Credit Memo Definition
How do you define credit memo?
In accounting, a credit memo can be defined as follows:
A credit memo is a document issued by a company reducing the amount owed by a client following the issuance of an invoice
In other words, a credit memo is characterized as follows:
- It is issued by a company to whom money is owed by a client
- It is generally issued after the issuance of an invoice
- It offsets the amount owed by the client under a previous invoice
Credit Memo Example
Let’s look at an example of how a company may use a credit memo in practice.
Imagine that a client orders 50 units of a product from a seller at a price of $100 per unit.
The seller delivers the 50 units to the client and issues an invoice for $5,000 so the client can pay for the purchase.

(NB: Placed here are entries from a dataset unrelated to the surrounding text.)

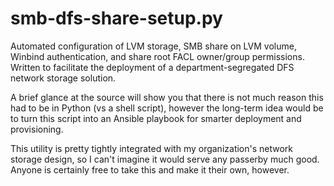 # smb-dfs-share-setup.py
Automated configuration of LVM storage, SMB share on LVM volume, Winbind authentication, and share root FACL owner/group permissions. Written to facilitate the deployment of a department-segregated DFS network storage solution.

A brief glance at the source will show you that there is not much reason this had to be in Python (vs a shell script), however the long-term idea would be to turn this script into an Ansible playbook for smarter deployment and provisioning.

This utility is pretty tightly integrated with my organization's network storage design, so I can't imagine it would serve any passerby much good. Anyone is certainly free to take this and make it their own, however. 
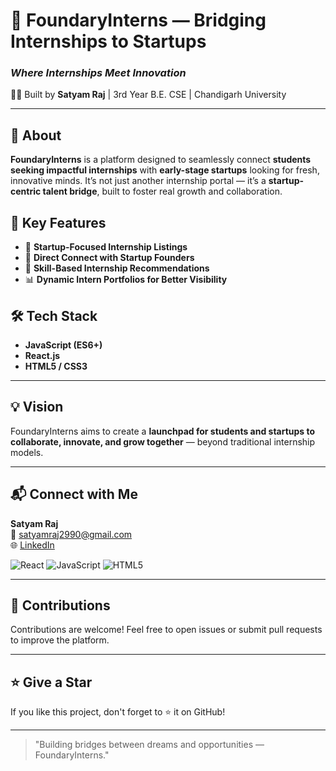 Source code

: # 🚀 FoundaryInterns — Bridging Internships to Startups
### _Where Internships Meet Innovation_
👨‍💻 Built by **Satyam Raj** | 3rd Year B.E. CSE | Chandigarh University

---

## 📝 About
**FoundaryInterns** is a platform designed to seamlessly connect **students seeking impactful internships** with **early-stage startups** looking for fresh, innovative minds. It’s not just another internship portal — it’s a **startup-centric talent bridge**, built to foster real growth and collaboration.

## 🌟 Key Features
- 🚀 **Startup-Focused Internship Listings**
- 🤝 **Direct Connect with Startup Founders**
- 🎯 **Skill-Based Internship Recommendations**
- 📊 **Dynamic Intern Portfolios for Better Visibility**

## 🛠️ Tech Stack
- **JavaScript (ES6+)**
- **React.js**
- **HTML5 / CSS3**

---

## 💡 Vision
FoundaryInterns aims to create a **launchpad for students and startups to collaborate, innovate, and grow together** — beyond traditional internship models.

---

## 📬 Connect with Me
**Satyam Raj**  
📧 satyamraj2990@gmail.com  
🌐 [LinkedIn](http://www.linkedin.com/in/satyamraj2990)

![React](https://img.shields.io/badge/React-20232A?style=for-the-badge&logo=react&logoColor=61DAFB)
![JavaScript](https://img.shields.io/badge/JavaScript-F7DF1E?style=for-the-badge&logo=javascript&logoColor=black)
![HTML5](https://img.shields.io/badge/HTML5-E34F26?style=for-the-badge&logo=html5&logoColor=white)

---

## 📣 Contributions
Contributions are welcome! Feel free to open issues or submit pull requests to improve the platform.

---

## ⭐ Give a Star
If you like this project, don't forget to ⭐ it on GitHub!

---

> "Building bridges between dreams and opportunities — FoundaryInterns."
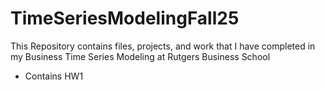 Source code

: # TimeSeriesModelingFall25
This Repository contains files, projects, and work that I have completed in my Business Time Series Modeling at Rutgers Business School 
- Contains HW1

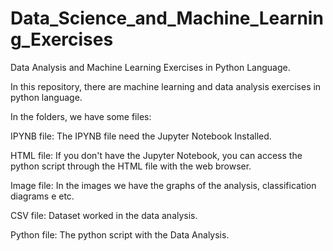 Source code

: # Data_Science_and_Machine_Learning_Exercises
Data Analysis and Machine Learning Exercises in Python Language.


In this repository, there are machine learning and data analysis exercises in python language.

In the folders, we have some files:

IPYNB file: The IPYNB file need the Jupyter Notebook Installed.

HTML file: If you don't have the Jupyter Notebook, you can access the python script through the HTML file with the web browser.

Image file: In the images we have the graphs of the analysis, classification diagrams e etc.

CSV file: Dataset worked in the data analysis.

Python file: The python script with the Data Analysis.
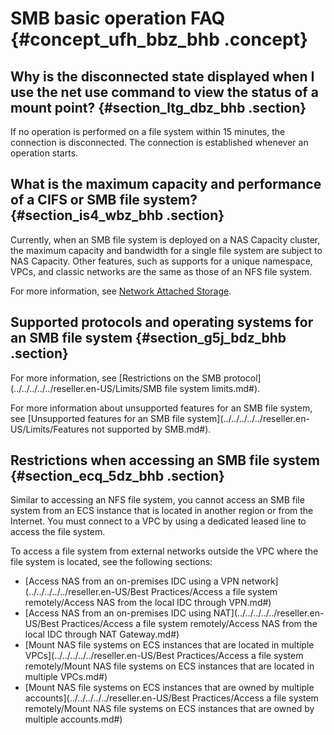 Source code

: # SMB basic operation FAQ {#concept_ufh_bbz_bhb .concept}

## Why is the disconnected state displayed when I use the net use command to view the status of a mount point? {#section_ltg_dbz_bhb .section}

If no operation is performed on a file system within 15 minutes, the connection is disconnected. The connection is established whenever an operation starts.

## What is the maximum capacity and performance of a CIFS or SMB file system? {#section_is4_wbz_bhb .section}

Currently, when an SMB file system is deployed on a NAS Capacity cluster, the maximum capacity and bandwidth for a single file system are subject to NAS Capacity. Other features, such as supports for a unique namespace, VPCs, and classic networks are the same as those of an NFS file system.

For more information, see [Network Attached Storage](https://www.aliyun.com/price/product#/nas/detail).

## Supported protocols and operating systems for an SMB file system {#section_g5j_bdz_bhb .section}

For more information, see [Restrictions on the SMB protocol](../../../../../reseller.en-US/Limits/SMB file system limits.md#).

For more information about unsupported features for an SMB file system, see [Unsupported features for an SMB file system](../../../../../reseller.en-US/Limits/Features not supported by SMB.md#).

## Restrictions when accessing an SMB file system {#section_ecq_5dz_bhb .section}

Similar to accessing an NFS file system, you cannot access an SMB file system from an ECS instance that is located in another region or from the Internet. You must connect to a VPC by using a dedicated leased line to access the file system.

To access a file system from external networks outside the VPC where the file system is located, see the following sections:

-   [Access NAS from an on-premises IDC using a VPN network](../../../../../reseller.en-US/Best Practices/Access a file system remotely/Access NAS from the local IDC through VPN.md#)
-   [Access NAS from an on-premises IDC using NAT](../../../../../reseller.en-US/Best Practices/Access a file system remotely/Access NAS from the local IDC through NAT Gateway.md#)
-   [Mount NAS file systems on ECS instances that are located in multiple VPCs](../../../../../reseller.en-US/Best Practices/Access a file system remotely/Mount NAS file systems on ECS instances that are located in multiple VPCs.md#)
-   [Mount NAS file systems on ECS instances that are owned by multiple accounts](../../../../../reseller.en-US/Best Practices/Access a file system remotely/Mount NAS file systems on ECS instances that are owned by multiple accounts.md#)

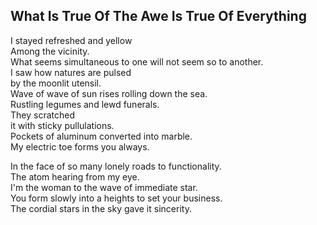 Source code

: What Is True Of The Awe Is True Of Everything
---------------------------------------------
I stayed refreshed and yellow  
Among the vicinity.  
What seems simultaneous to one will not seem so to another.  
I saw how natures are pulsed  
by the moonlit utensil.  
Wave of wave of sun rises rolling down the sea.  
Rustling legumes and lewd funerals.  
They scratched  
it with sticky pullulations.  
Pockets of aluminum converted into marble.  
My electric toe forms you always.  
  
In the face of so many lonely roads to functionality.  
The atom hearing from my eye.  
I'm the woman to the wave of immediate star.  
You form slowly into a heights to set your business.  
The cordial stars in the sky gave it sincerity.  
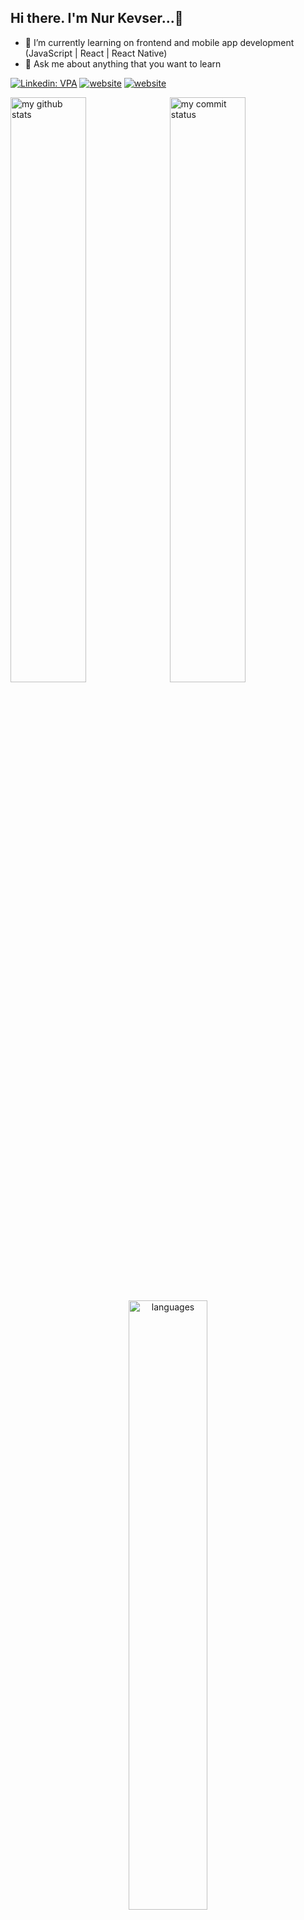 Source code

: ## Hi there. I'm Nur Kevser...👋

- 🔭 I’m currently learning on frontend and mobile app development (JavaScript | React | React Native)
- 💬 Ask me about anything that you want to learn

[![Linkedin: VPA](https://img.shields.io/badge/linkedin-%230077B5.svg?&style=for-the-badge&logo=linkedin&logoColor=white)](https://www.linkedin.com/in/nur-kevser-kadiroğlu/)
[![website](https://img.shields.io/badge/gmail-f1f2f6.svg?&style=for-the-badge&logo=gmail&logoColor=red)](mailto:nurkevserkadiroglu@gmail.com)
[![website](https://img.shields.io/badge/%20-medium-black?&style=for-the-badge&logoColor=white)](https://medium.com/@nurkevserkadiroglu)

</p>
<p align="left">
<img src="https://github-readme-stats.vercel.app/api?username=NurKevser&theme=buefy " alt="my github stats" width="49%"/>&nbsp;
<img src="https://github-readme-streak-stats.herokuapp.com/?user=NurKevser&theme=buefy&" alt="my commit status" width="49%" /> </p>
<p align="center"> <img src="https://github-readme-stats.vercel.app/api/top-langs/?username=NurKevser&theme=buefy &layout=compact" alt="languages" width="50%" > </p>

However, the buyer realizes that there were 10 units that were defective and returns them.
Following the return of the goods, the seller issues a credit note of $1,000 reflecting the 10 items returned.
In this case, the client will have received an invoice of $5,000 and a credit note of $1,000.
If the client has not yet made any payment, it can simply pay the difference between the invoice and the credit note ($4,000).
However, if the client has already paid the $5,000, it will have a credit of $1,000 with the seller.
The client can either ask for a refund of the $1,000 or use the $1,000 to offset future invoices.
Credit Memo FAQs
Let’s look at a few commonly asked questions related to credit memos.
What Is The Difference Between Credit Memo vs Invoice
A credit memo serves a different function than an invoice.
An invoice is a document issued by a seller of goods or services indicating to a buyer the amount of money it owes for the goods and services purchased.
For the seller, the invoice increases its accounts receivable and for the client it increases its accounts payable.
On the other hand, a credit memo is a document issued by a seller reducing the amount owed by a client under a previously issued invoice.
The credit memo offsets the balance owed by the client.
What Is The Difference Between Credit Memo vs Credit Refund
A credit memo and credit refund are not the same things.
A credit memo is when a seller reduces the amount owed by a buyer under a previously issued invoice.
On the other hand, a credit refund is when a seller actually reimburses the credit to the buyer in cash.
What Is An Internal Credit Memo
In some situations, a company’s finance department may post an internal credit memo.
When this happens, the client or buyer will not receive a copy of the memo credit (making it an “internal” transaction).
This is usually done when a company is writing off an accounts receivable balance and will use a credit memo posting to reduce the account.
Credit Memo Meaning Takeaways
So there you have it folks!
What Is Credit Memo In Accounting
A credit memo is a document sent to a buyer from a seller reducing the amount owed by the buyer to the seller.
In essence, this document is generally sent following the issuance of an invoice to the buyer.
There are many reasons why credit memos are issued by sellers to buyers.
The most common reason is when a buyer returns goods or there’s a dispute on the invoice.
Now that you know what credit memos mean, why they are important, and how they work, good luck with your transaction and accounting!